TASK GOAL | Would you write out the full listing exactly, without any pictures?
***
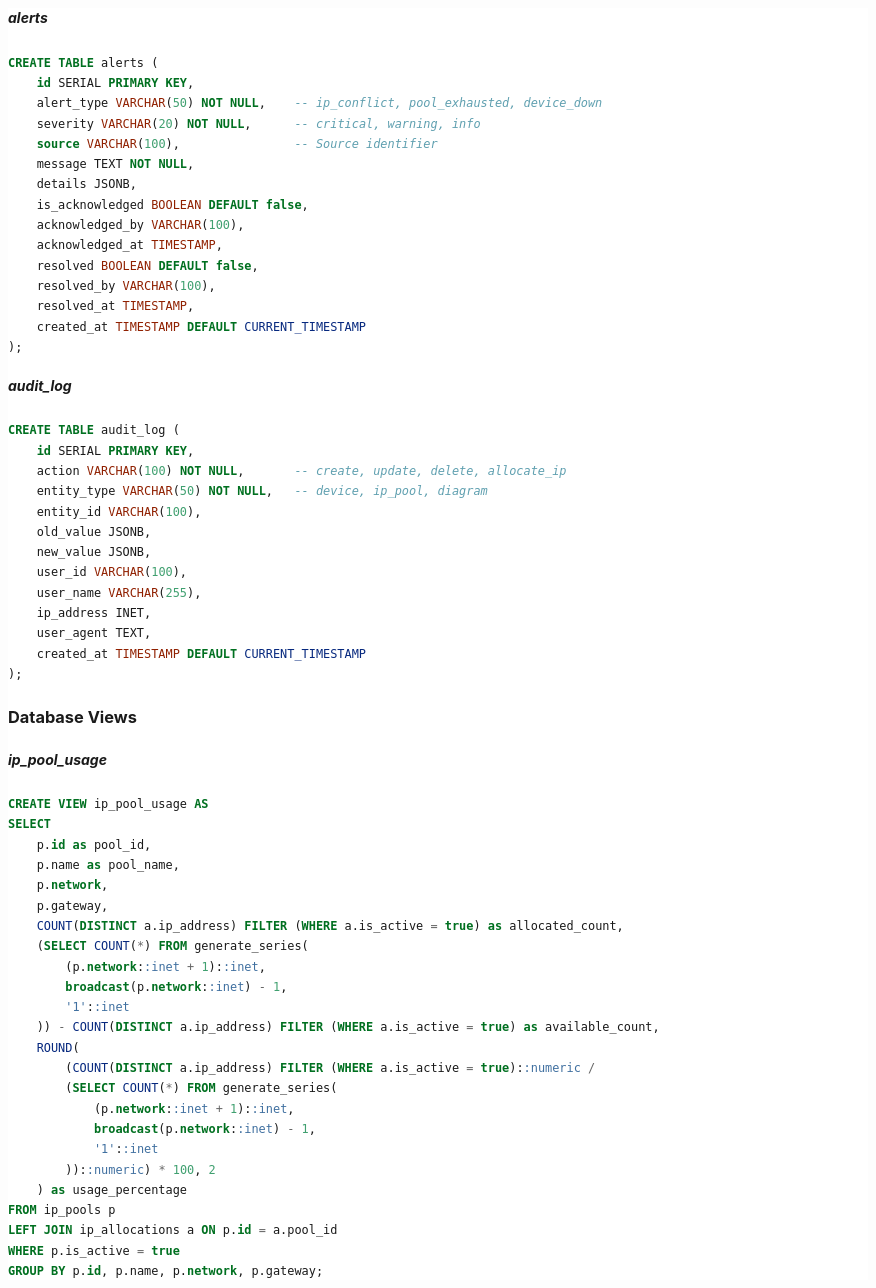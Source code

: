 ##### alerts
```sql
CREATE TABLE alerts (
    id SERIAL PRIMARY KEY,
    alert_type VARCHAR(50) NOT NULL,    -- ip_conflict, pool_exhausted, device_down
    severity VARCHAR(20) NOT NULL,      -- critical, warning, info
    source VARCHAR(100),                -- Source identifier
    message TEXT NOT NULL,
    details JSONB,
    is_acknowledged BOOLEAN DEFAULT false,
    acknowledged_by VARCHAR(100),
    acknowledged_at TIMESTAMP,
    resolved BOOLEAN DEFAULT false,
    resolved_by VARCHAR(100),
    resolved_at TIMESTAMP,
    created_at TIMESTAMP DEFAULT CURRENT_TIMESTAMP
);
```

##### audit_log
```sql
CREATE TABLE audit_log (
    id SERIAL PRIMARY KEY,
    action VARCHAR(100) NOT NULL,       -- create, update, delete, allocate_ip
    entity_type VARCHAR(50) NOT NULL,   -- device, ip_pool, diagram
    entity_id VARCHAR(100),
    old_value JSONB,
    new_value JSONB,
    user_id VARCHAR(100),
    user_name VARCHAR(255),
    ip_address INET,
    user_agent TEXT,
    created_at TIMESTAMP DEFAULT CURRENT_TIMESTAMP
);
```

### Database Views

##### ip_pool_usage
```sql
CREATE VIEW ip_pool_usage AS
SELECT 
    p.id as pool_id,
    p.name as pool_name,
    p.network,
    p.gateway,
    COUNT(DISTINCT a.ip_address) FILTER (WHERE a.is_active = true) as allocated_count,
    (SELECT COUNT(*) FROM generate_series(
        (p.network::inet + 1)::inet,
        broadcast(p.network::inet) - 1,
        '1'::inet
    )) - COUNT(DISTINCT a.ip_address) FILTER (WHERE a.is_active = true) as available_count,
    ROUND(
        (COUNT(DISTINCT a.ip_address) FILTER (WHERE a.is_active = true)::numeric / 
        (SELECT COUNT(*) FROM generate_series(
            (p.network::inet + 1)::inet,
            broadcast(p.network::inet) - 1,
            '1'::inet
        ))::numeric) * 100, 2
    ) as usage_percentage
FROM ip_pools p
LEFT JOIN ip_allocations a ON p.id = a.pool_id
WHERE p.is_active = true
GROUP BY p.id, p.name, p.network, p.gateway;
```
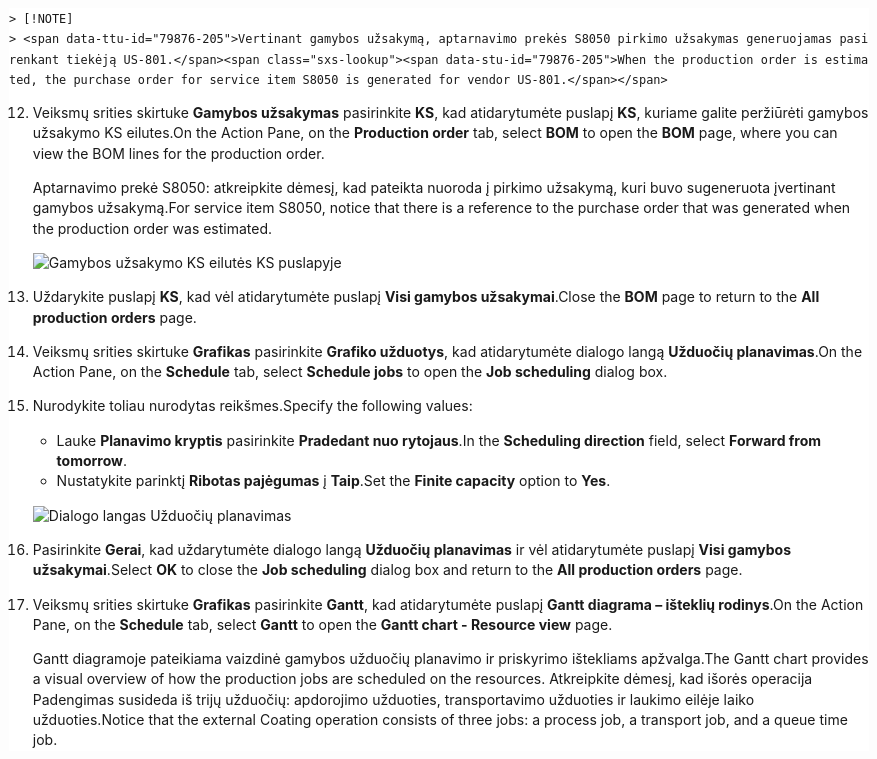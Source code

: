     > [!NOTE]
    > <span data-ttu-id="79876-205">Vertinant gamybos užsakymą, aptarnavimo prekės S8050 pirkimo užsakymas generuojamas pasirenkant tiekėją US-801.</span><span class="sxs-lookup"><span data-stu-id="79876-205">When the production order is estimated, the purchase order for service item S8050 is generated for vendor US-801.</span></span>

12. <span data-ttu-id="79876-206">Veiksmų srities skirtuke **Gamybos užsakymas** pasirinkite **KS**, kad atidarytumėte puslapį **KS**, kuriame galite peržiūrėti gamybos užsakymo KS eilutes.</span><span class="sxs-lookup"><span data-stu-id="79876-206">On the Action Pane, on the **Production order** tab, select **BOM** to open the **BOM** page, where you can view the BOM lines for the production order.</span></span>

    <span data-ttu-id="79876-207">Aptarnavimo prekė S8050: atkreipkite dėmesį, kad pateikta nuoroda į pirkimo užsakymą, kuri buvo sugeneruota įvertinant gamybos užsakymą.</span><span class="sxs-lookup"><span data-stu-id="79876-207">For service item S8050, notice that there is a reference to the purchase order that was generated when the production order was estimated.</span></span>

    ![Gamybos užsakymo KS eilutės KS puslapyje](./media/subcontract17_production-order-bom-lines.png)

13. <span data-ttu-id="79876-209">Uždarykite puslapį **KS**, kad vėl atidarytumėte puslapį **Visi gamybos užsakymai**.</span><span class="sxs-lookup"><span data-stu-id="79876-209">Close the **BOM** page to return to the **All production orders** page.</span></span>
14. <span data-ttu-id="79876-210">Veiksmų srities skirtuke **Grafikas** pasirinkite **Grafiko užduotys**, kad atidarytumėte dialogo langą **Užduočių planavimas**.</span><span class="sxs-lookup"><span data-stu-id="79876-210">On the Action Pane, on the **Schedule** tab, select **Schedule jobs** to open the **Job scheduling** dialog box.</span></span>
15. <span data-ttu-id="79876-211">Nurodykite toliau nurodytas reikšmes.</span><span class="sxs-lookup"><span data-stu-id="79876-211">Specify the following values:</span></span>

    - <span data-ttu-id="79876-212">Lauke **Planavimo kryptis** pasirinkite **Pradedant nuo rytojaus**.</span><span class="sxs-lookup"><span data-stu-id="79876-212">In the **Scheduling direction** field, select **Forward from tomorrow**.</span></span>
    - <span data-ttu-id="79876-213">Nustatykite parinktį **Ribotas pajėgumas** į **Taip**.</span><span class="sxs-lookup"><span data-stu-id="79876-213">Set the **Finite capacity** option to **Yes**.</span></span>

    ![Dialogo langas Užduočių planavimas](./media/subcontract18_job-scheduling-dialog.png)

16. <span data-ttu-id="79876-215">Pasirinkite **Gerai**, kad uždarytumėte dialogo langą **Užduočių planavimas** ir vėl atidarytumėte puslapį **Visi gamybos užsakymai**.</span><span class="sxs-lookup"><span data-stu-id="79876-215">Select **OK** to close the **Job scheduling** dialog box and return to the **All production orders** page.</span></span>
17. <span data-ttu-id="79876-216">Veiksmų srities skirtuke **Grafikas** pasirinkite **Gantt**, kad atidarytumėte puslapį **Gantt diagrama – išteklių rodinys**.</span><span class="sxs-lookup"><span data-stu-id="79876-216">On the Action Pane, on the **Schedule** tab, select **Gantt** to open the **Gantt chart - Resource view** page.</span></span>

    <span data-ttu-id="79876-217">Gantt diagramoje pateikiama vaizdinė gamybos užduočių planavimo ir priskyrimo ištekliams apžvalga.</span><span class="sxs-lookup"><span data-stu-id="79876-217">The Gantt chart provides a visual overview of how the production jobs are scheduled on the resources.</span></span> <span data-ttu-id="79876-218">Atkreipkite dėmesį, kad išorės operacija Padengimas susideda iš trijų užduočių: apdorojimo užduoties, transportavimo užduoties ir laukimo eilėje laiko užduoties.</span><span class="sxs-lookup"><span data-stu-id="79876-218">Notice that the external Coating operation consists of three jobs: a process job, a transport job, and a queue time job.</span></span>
***
EXERCISE SOLUTION |
Source code

: ##### alerts
```sql
CREATE TABLE alerts (
    id SERIAL PRIMARY KEY,
    alert_type VARCHAR(50) NOT NULL,    -- ip_conflict, pool_exhausted, device_down
    severity VARCHAR(20) NOT NULL,      -- critical, warning, info
    source VARCHAR(100),                -- Source identifier
    message TEXT NOT NULL,
    details JSONB,
    is_acknowledged BOOLEAN DEFAULT false,
    acknowledged_by VARCHAR(100),
    acknowledged_at TIMESTAMP,
    resolved BOOLEAN DEFAULT false,
    resolved_by VARCHAR(100),
    resolved_at TIMESTAMP,
    created_at TIMESTAMP DEFAULT CURRENT_TIMESTAMP
);
```

##### audit_log
```sql
CREATE TABLE audit_log (
    id SERIAL PRIMARY KEY,
    action VARCHAR(100) NOT NULL,       -- create, update, delete, allocate_ip
    entity_type VARCHAR(50) NOT NULL,   -- device, ip_pool, diagram
    entity_id VARCHAR(100),
    old_value JSONB,
    new_value JSONB,
    user_id VARCHAR(100),
    user_name VARCHAR(255),
    ip_address INET,
    user_agent TEXT,
    created_at TIMESTAMP DEFAULT CURRENT_TIMESTAMP
);
```

### Database Views

##### ip_pool_usage
```sql
CREATE VIEW ip_pool_usage AS
SELECT 
    p.id as pool_id,
    p.name as pool_name,
    p.network,
    p.gateway,
    COUNT(DISTINCT a.ip_address) FILTER (WHERE a.is_active = true) as allocated_count,
    (SELECT COUNT(*) FROM generate_series(
        (p.network::inet + 1)::inet,
        broadcast(p.network::inet) - 1,
        '1'::inet
    )) - COUNT(DISTINCT a.ip_address) FILTER (WHERE a.is_active = true) as available_count,
    ROUND(
        (COUNT(DISTINCT a.ip_address) FILTER (WHERE a.is_active = true)::numeric / 
        (SELECT COUNT(*) FROM generate_series(
            (p.network::inet + 1)::inet,
            broadcast(p.network::inet) - 1,
            '1'::inet
        ))::numeric) * 100, 2
    ) as usage_percentage
FROM ip_pools p
LEFT JOIN ip_allocations a ON p.id = a.pool_id
WHERE p.is_active = true
GROUP BY p.id, p.name, p.network, p.gateway;
```
Source code

:     > [!NOTE]
    > <span data-ttu-id="79876-205">Vertinant gamybos užsakymą, aptarnavimo prekės S8050 pirkimo užsakymas generuojamas pasirenkant tiekėją US-801.</span><span class="sxs-lookup"><span data-stu-id="79876-205">When the production order is estimated, the purchase order for service item S8050 is generated for vendor US-801.</span></span>

12. <span data-ttu-id="79876-206">Veiksmų srities skirtuke **Gamybos užsakymas** pasirinkite **KS**, kad atidarytumėte puslapį **KS**, kuriame galite peržiūrėti gamybos užsakymo KS eilutes.</span><span class="sxs-lookup"><span data-stu-id="79876-206">On the Action Pane, on the **Production order** tab, select **BOM** to open the **BOM** page, where you can view the BOM lines for the production order.</span></span>

    <span data-ttu-id="79876-207">Aptarnavimo prekė S8050: atkreipkite dėmesį, kad pateikta nuoroda į pirkimo užsakymą, kuri buvo sugeneruota įvertinant gamybos užsakymą.</span><span class="sxs-lookup"><span data-stu-id="79876-207">For service item S8050, notice that there is a reference to the purchase order that was generated when the production order was estimated.</span></span>

    ![Gamybos užsakymo KS eilutės KS puslapyje](./media/subcontract17_production-order-bom-lines.png)

13. <span data-ttu-id="79876-209">Uždarykite puslapį **KS**, kad vėl atidarytumėte puslapį **Visi gamybos užsakymai**.</span><span class="sxs-lookup"><span data-stu-id="79876-209">Close the **BOM** page to return to the **All production orders** page.</span></span>
14. <span data-ttu-id="79876-210">Veiksmų srities skirtuke **Grafikas** pasirinkite **Grafiko užduotys**, kad atidarytumėte dialogo langą **Užduočių planavimas**.</span><span class="sxs-lookup"><span data-stu-id="79876-210">On the Action Pane, on the **Schedule** tab, select **Schedule jobs** to open the **Job scheduling** dialog box.</span></span>
15. <span data-ttu-id="79876-211">Nurodykite toliau nurodytas reikšmes.</span><span class="sxs-lookup"><span data-stu-id="79876-211">Specify the following values:</span></span>

    - <span data-ttu-id="79876-212">Lauke **Planavimo kryptis** pasirinkite **Pradedant nuo rytojaus**.</span><span class="sxs-lookup"><span data-stu-id="79876-212">In the **Scheduling direction** field, select **Forward from tomorrow**.</span></span>
    - <span data-ttu-id="79876-213">Nustatykite parinktį **Ribotas pajėgumas** į **Taip**.</span><span class="sxs-lookup"><span data-stu-id="79876-213">Set the **Finite capacity** option to **Yes**.</span></span>

    ![Dialogo langas Užduočių planavimas](./media/subcontract18_job-scheduling-dialog.png)

16. <span data-ttu-id="79876-215">Pasirinkite **Gerai**, kad uždarytumėte dialogo langą **Užduočių planavimas** ir vėl atidarytumėte puslapį **Visi gamybos užsakymai**.</span><span class="sxs-lookup"><span data-stu-id="79876-215">Select **OK** to close the **Job scheduling** dialog box and return to the **All production orders** page.</span></span>
17. <span data-ttu-id="79876-216">Veiksmų srities skirtuke **Grafikas** pasirinkite **Gantt**, kad atidarytumėte puslapį **Gantt diagrama – išteklių rodinys**.</span><span class="sxs-lookup"><span data-stu-id="79876-216">On the Action Pane, on the **Schedule** tab, select **Gantt** to open the **Gantt chart - Resource view** page.</span></span>

    <span data-ttu-id="79876-217">Gantt diagramoje pateikiama vaizdinė gamybos užduočių planavimo ir priskyrimo ištekliams apžvalga.</span><span class="sxs-lookup"><span data-stu-id="79876-217">The Gantt chart provides a visual overview of how the production jobs are scheduled on the resources.</span></span> <span data-ttu-id="79876-218">Atkreipkite dėmesį, kad išorės operacija Padengimas susideda iš trijų užduočių: apdorojimo užduoties, transportavimo užduoties ir laukimo eilėje laiko užduoties.</span><span class="sxs-lookup"><span data-stu-id="79876-218">Notice that the external Coating operation consists of three jobs: a process job, a transport job, and a queue time job.</span></span>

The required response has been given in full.